“Succession” and Its Aesthetic of Excess & Excess of Ethics

Brian Cox on Succession Season 3, Playing Logan Roy, and the Series Endgame

Watching “Succession” reminded me and many others of the famous opening sentence of Tolstoy’s Anna Karenina: “Happy families are all alike; every unhappy family is unhappy in its own.” “Unhappy”—the Roy dynasty gives new meaning to that word with its hyper-dysfunctional family headed on a downward spiral that gives the lie to the title of the series devoted to it.

One recent critic compared the show to a British sitcom, but “Succession” feels to me more like a soap opera on steroids, a hyped-up mix of myth, fairy tale, and melodrama in the mode of “Dynasty,” “Dallas,” and other shows about the superrich.

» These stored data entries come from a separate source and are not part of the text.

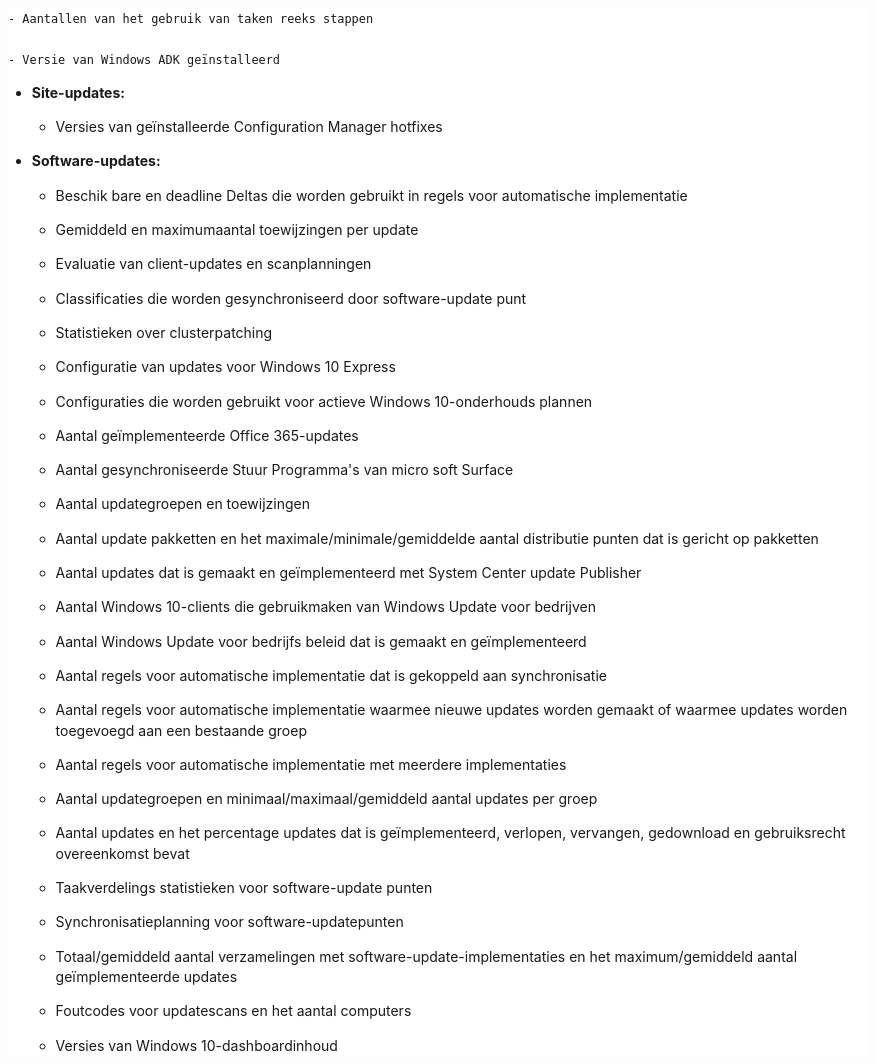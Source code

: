     - Aantallen van het gebruik van taken reeks stappen

    - Versie van Windows ADK geïnstalleerd


- **Site-updates:**

    - Versies van geïnstalleerde Configuration Manager hotfixes



- **Software-updates:**  

    - Beschik bare en deadline Deltas die worden gebruikt in regels voor automatische implementatie  

    - Gemiddeld en maximumaantal toewijzingen per update  

    - Evaluatie van client-updates en scanplanningen  

    - Classificaties die worden gesynchroniseerd door software-update punt

    - Statistieken over clusterpatching  

    - Configuratie van updates voor Windows 10 Express

    - Configuraties die worden gebruikt voor actieve Windows 10-onderhouds plannen  

    - Aantal geïmplementeerde Office 365-updates  

    - Aantal gesynchroniseerde Stuur Programma's van micro soft Surface

    - Aantal updategroepen en toewijzingen  

    - Aantal update pakketten en het maximale/minimale/gemiddelde aantal distributie punten dat is gericht op pakketten  

    - Aantal updates dat is gemaakt en geïmplementeerd met System Center update Publisher  

    - Aantal Windows 10-clients die gebruikmaken van Windows Update voor bedrijven  

    - Aantal Windows Update voor bedrijfs beleid dat is gemaakt en geïmplementeerd

    - Aantal regels voor automatische implementatie dat is gekoppeld aan synchronisatie  

    - Aantal regels voor automatische implementatie waarmee nieuwe updates worden gemaakt of waarmee updates worden toegevoegd aan een bestaande groep  

    - Aantal regels voor automatische implementatie met meerdere implementaties  

    - Aantal updategroepen en minimaal/maximaal/gemiddeld aantal updates per groep  

    - Aantal updates en het percentage updates dat is geïmplementeerd, verlopen, vervangen, gedownload en gebruiksrecht overeenkomst bevat  

    - Taakverdelings statistieken voor software-update punten

    - Synchronisatieplanning voor software-updatepunten  

    - Totaal/gemiddeld aantal verzamelingen met software-update-implementaties en het maximum/gemiddeld aantal geïmplementeerde updates  

    - Foutcodes voor updatescans en het aantal computers  

    - Versies van Windows 10-dashboardinhoud  
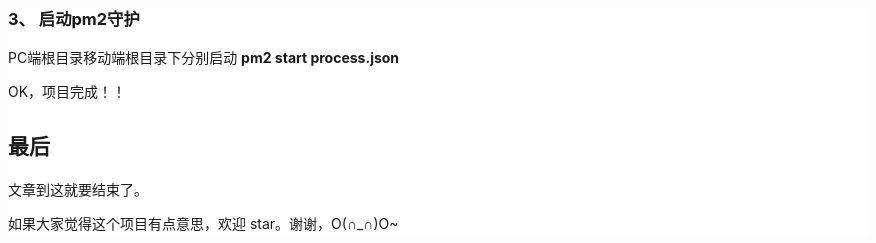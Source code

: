 ### 3、 启动pm2守护

PC端根目录移动端根目录下分别启动
**pm2 start process.json**
 

OK，项目完成！！


## 最后

文章到这就要结束了。

如果大家觉得这个项目有点意思，欢迎 star。谢谢，O(∩_∩)O~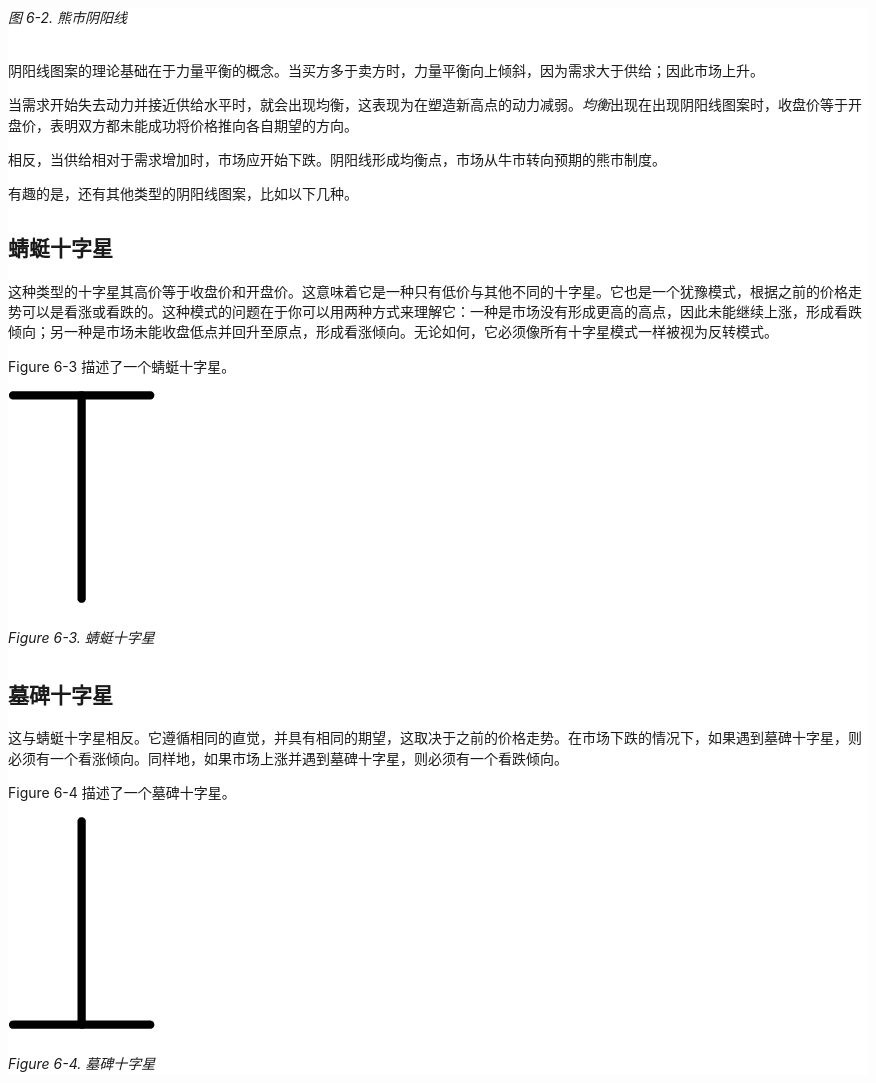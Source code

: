 ###### 图 6-2\. 熊市阴阳线

阴阳线图案的理论基础在于力量平衡的概念。当买方多于卖方时，力量平衡向上倾斜，因为需求大于供给；因此市场上升。

当需求开始失去动力并接近供给水平时，就会出现均衡，这表现为在塑造新高点的动力减弱。*均衡*出现在出现阴阳线图案时，收盘价等于开盘价，表明双方都未能成功将价格推向各自期望的方向。

相反，当供给相对于需求增加时，市场应开始下跌。阴阳线形成均衡点，市场从牛市转向预期的熊市制度。

有趣的是，还有其他类型的阴阳线图案，比如以下几种。

## 蜻蜓十字星

这种类型的十字星其高价等于收盘价和开盘价。这意味着它是一种只有低价与其他不同的十字星。它也是一个犹豫模式，根据之前的价格走势可以是看涨或看跌的。这种模式的问题在于你可以用两种方式来理解它：一种是市场没有形成更高的高点，因此未能继续上涨，形成看跌倾向；另一种是市场未能收盘低点并回升至原点，形成看涨倾向。无论如何，它必须像所有十字星模式一样被视为反转模式。

Figure 6-3 描述了一个蜻蜓十字星。

![](img/mfpr_0603.png)

###### Figure 6-3\. 蜻蜓十字星

## 墓碑十字星

这与蜻蜓十字星相反。它遵循相同的直觉，并具有相同的期望，这取决于之前的价格走势。在市场下跌的情况下，如果遇到墓碑十字星，则必须有一个看涨倾向。同样地，如果市场上涨并遇到墓碑十字星，则必须有一个看跌倾向。

Figure 6-4 描述了一个墓碑十字星。

![](img/mfpr_0604.png)

###### Figure 6-4\. 墓碑十字星
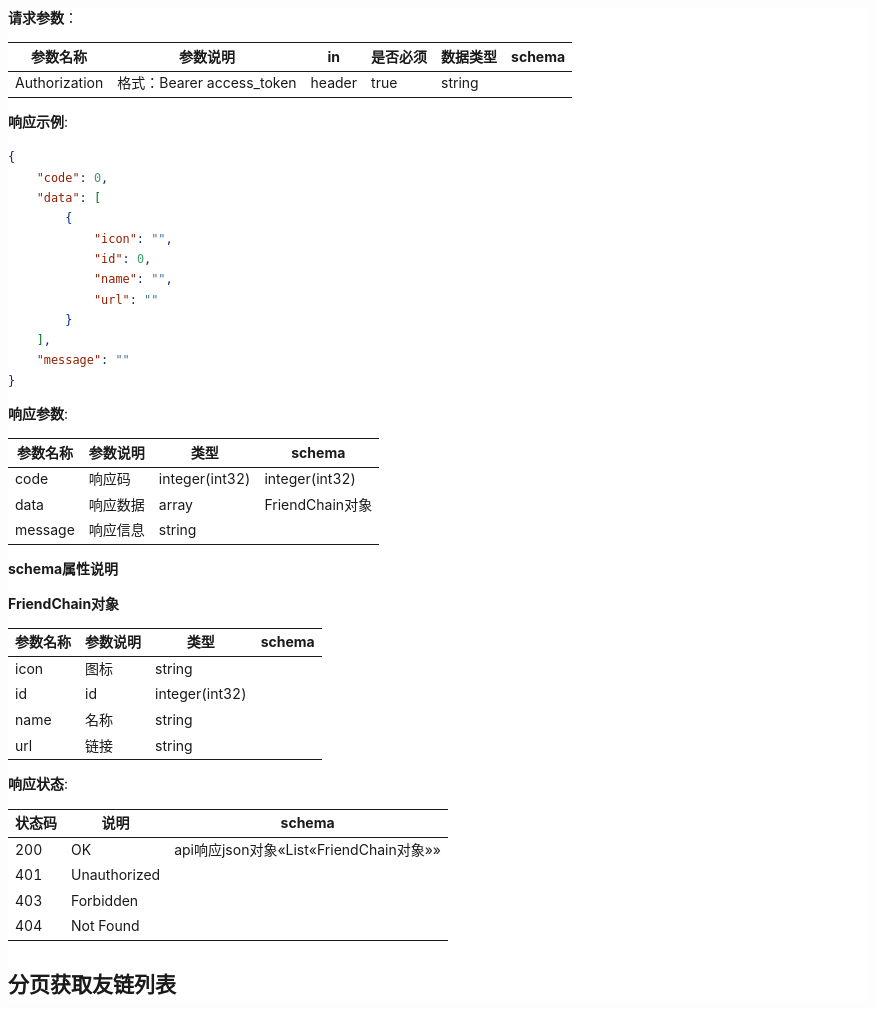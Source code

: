 
**请求参数**：

| 参数名称      | 参数说明                  | in     | 是否必须 | 数据类型 | schema |
| ------------- | ------------------------- | ------ | -------- | -------- | ------ |
| Authorization | 格式：Bearer access_token | header | true     | string   |        |

**响应示例**:

```json
{
	"code": 0,
	"data": [
		{
			"icon": "",
			"id": 0,
			"name": "",
			"url": ""
		}
	],
	"message": ""
}
```

**响应参数**:


| 参数名称 | 参数说明 | 类型           | schema          |
| -------- | -------- | -------------- | --------------- |
| code     | 响应码   | integer(int32) | integer(int32)  |
| data     | 响应数据 | array          | FriendChain对象 |
| message  | 响应信息 | string         |                 |



**schema属性说明**




**FriendChain对象**

| 参数名称 | 参数说明 | 类型           | schema |
| -------- | -------- | -------------- | ------ |
| icon     | 图标     | string         |        |
| id       | id       | integer(int32) |        |
| name     | 名称     | string         |        |
| url      | 链接     | string         |        |

**响应状态**:


| 状态码 | 说明         | schema                                 |
| ------ | ------------ | -------------------------------------- |
| 200    | OK           | api响应json对象«List«FriendChain对象»» |
| 401    | Unauthorized |                                        |
| 403    | Forbidden    |                                        |
| 404    | Not Found    |                                        |
## 分页获取友链列表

Let’s start with fairy tales, and the telling surname of the family: Roy, close to the French roi, or king. Yes, Logan is the king, but he is also a mythical figure, a Kronos bent on devouring his children before they have him for lunch. Who knows how it will end, and Roman wonders out loud about who will climb up Mount Olympus “to be the new Dr. Zeus.” What fairy tale and myth do supremely well is to invest their plots with transcendent moral meaning. The stakes are high in the battles they stage between good and evil. Fairy tales famously end with virtue rewarded and vice punished, a happily ever after that provides closure. In “Succession,” by contrast, evil is forever winning out, in large part so that the show can go on.

“Succession” gives us an aesthetics of excess, with its overblown rhetoric, its sanctimonious snark, its self-conscious reaching for the sublime (the latter all-too-often takes the form of those embarrassingly thrilling shots showing caravans of black cars, whirring helicopters, and speedboats—cue the trademark music). Melodrama has its own logic, and “Succession” is a series that, despite its existential gloom, nihilistic outlook, and contemptuous cynicism, gives us an ethical framework for thinking about virtue and vice, as well as about restoring meaning and coherence to a world that has lost both in the drama unfolding before our eyes.